Other elected positions in the convent are responsible for different activities in the fraternity (quartermaster, treasurer, judges, master of song or magister cantandi, master of fencing or magister paucandi, etc.). The Philister Society unites graduates. It has been incorporated on 19 October 1927, as fraternity's Fraternitas Lataviensis Philister Aid Society. During the Soviet occupation of Latvia during World War II, on 13 July 1940, the Philister society was closed down, it was briefly and partly restored during the Nazi occupation of Latvia. On 22 June 1993, the fraternity's Fraternitas Lataviensis Philister Aid Society was restored.

On 20 November 1928, Fraternitas Lataviensis was formally accepted as a member of the Latvian student fraternity umbrella organization the Presidium Convent (PC). Fraternitas Lataviensis was actively participating in PC until it was suspended by the Soviet occupation on 13 July 1940. Also, in 1929, the Fraternitas Lataviensis Philister Aid Society joined the Latvian student fraternity Union of Philister Societies (UPS). After World War II, in 1948 or 1949 Fraternitas Lataviensis participated in the Latvian Fraternity Association, which was taking over the PC and UPS responsibilities during the exile. In 1989 and 1990, Fraternitas Lataviensis took part in the restoration of the Presidium Convent, and in 2005 Fraternitas Lataviensis Philister Aid Society participated in the restoration of the Latvian student fraternity Union of Philister Societies. The student fraternity's Fraternitas Lataviensis constitution (“komāns”) has been endorsed by the student fraternity Lettonia.

Since 19 March 2021, fraternity Fraternitas Lataviensis signed a special cartel agreement with the Estonian Students' Society (EÜS) attesting special friendship. Special friendships over years have also formed with the Lithuanian student fraternity Neo-Lithuania and the Baltic-German student fraternity Concordia Rigensis in Hamburg (Germany).

== Notable members ==

Fraternitas Lataviensis accepts students from the University of Latvia or Latvian students from other post-secondary institutions, so long as they do not belong to groups that endanger the sovereignty of Latvia, oppress religious freedoms, or are a member of another lifelong student organization. Fraternitas Lataviensis organizes visiting evenings, in which, students have an opportunity to attend the Corporation event as a visitor. Once students have visited the Convent chambers and expressed their interest in joining the Corporation, the Convent of Fraternitas Lataviensis decides whether or not to accept the new members. The levels of Corporation positions are: philisters, "komiltons", boys (or "fukši"). Within their own group, members of Fraternitas Lataviensis refer to each other as "latavienši."

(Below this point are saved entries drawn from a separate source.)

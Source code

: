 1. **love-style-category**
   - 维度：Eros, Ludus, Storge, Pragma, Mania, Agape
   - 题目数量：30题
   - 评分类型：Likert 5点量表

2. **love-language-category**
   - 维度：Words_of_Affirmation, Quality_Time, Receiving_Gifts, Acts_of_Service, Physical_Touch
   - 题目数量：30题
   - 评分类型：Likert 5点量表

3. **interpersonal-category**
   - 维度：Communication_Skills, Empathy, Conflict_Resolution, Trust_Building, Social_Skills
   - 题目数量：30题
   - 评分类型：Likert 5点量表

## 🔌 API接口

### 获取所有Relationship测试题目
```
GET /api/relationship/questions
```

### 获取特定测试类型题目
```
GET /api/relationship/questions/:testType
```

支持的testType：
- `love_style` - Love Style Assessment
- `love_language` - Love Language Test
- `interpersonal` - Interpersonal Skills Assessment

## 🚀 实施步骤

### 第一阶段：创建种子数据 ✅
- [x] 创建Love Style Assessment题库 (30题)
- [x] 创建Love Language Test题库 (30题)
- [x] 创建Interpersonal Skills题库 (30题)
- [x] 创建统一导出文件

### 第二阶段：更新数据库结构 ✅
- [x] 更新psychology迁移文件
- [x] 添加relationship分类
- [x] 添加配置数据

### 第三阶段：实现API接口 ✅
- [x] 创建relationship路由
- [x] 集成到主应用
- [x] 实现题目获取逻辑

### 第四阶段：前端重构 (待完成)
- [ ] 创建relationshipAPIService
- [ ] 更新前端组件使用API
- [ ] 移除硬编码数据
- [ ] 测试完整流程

There were 28 founding members of Fraternitas Lataviensis. By 1929, three years after its founding, Fraternitas Lataviensis had 73 members. In 1965 the organization had approximately 170 active members and in 1990, around 200 active members. In spring 2020, Fraternitas Lataviensis had 248 active members, of which 127 were living in Latvia. As of Spring 2020, there have been just over 900 total members, including active, deceased, or former members.

Within Fraternitas Lataviensis, there have been several significant national and public figures including politicians, diplomats, leaders, and jurors. The President of Latvia, Egils Levits, is a member of Fraternitas Lataviensis. Members who have contributed significantly to the fraternity’s growth include: Roberts Bērziņš, Tālivaldis Bērziņš, Mārtiņš Gode, Alfons Kalns, Alberts Kaļinka, Ādolfs Kraulis, Augusts Meldrājs, Jānis Ozols, Ādolfs Silde, Elmārs Tauriņš, and Eriks Vonda.